__Available data__
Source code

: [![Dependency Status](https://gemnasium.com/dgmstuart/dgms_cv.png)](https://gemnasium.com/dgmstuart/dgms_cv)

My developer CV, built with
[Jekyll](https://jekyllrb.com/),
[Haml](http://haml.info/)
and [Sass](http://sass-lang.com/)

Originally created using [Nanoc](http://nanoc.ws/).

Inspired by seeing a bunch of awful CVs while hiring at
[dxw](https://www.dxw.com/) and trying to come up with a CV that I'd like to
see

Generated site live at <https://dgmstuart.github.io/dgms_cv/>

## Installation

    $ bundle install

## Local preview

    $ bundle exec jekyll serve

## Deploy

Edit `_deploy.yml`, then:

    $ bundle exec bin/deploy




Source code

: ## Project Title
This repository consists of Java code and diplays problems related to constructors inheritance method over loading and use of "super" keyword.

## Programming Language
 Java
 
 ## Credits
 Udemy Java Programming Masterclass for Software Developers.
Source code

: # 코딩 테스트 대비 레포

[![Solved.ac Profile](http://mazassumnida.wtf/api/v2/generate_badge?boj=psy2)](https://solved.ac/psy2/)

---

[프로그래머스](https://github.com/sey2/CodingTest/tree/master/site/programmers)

__Task brief__
Copy the whole listing out exactly, so that every line matches what is above.

__Output of the exercise__
Source code

: [![Dependency Status](https://gemnasium.com/dgmstuart/dgms_cv.png)](https://gemnasium.com/dgmstuart/dgms_cv)

My developer CV, built with
[Jekyll](https://jekyllrb.com/),
[Haml](http://haml.info/)
and [Sass](http://sass-lang.com/)

Originally created using [Nanoc](http://nanoc.ws/).

Inspired by seeing a bunch of awful CVs while hiring at
[dxw](https://www.dxw.com/) and trying to come up with a CV that I'd like to
see

Generated site live at <https://dgmstuart.github.io/dgms_cv/>

## Installation

    $ bundle install

## Local preview

    $ bundle exec jekyll serve

## Deploy

Edit `_deploy.yml`, then:

    $ bundle exec bin/deploy




Source code

: ## Project Title
This repository consists of Java code and diplays problems related to constructors inheritance method over loading and use of "super" keyword.

## Programming Language
 Java
 
 ## Credits
 Udemy Java Programming Masterclass for Software Developers.
Source code

: # 코딩 테스트 대비 레포

[![Solved.ac Profile](http://mazassumnida.wtf/api/v2/generate_badge?boj=psy2)](https://solved.ac/psy2/)

---

[프로그래머스](https://github.com/sey2/CodingTest/tree/master/site/programmers)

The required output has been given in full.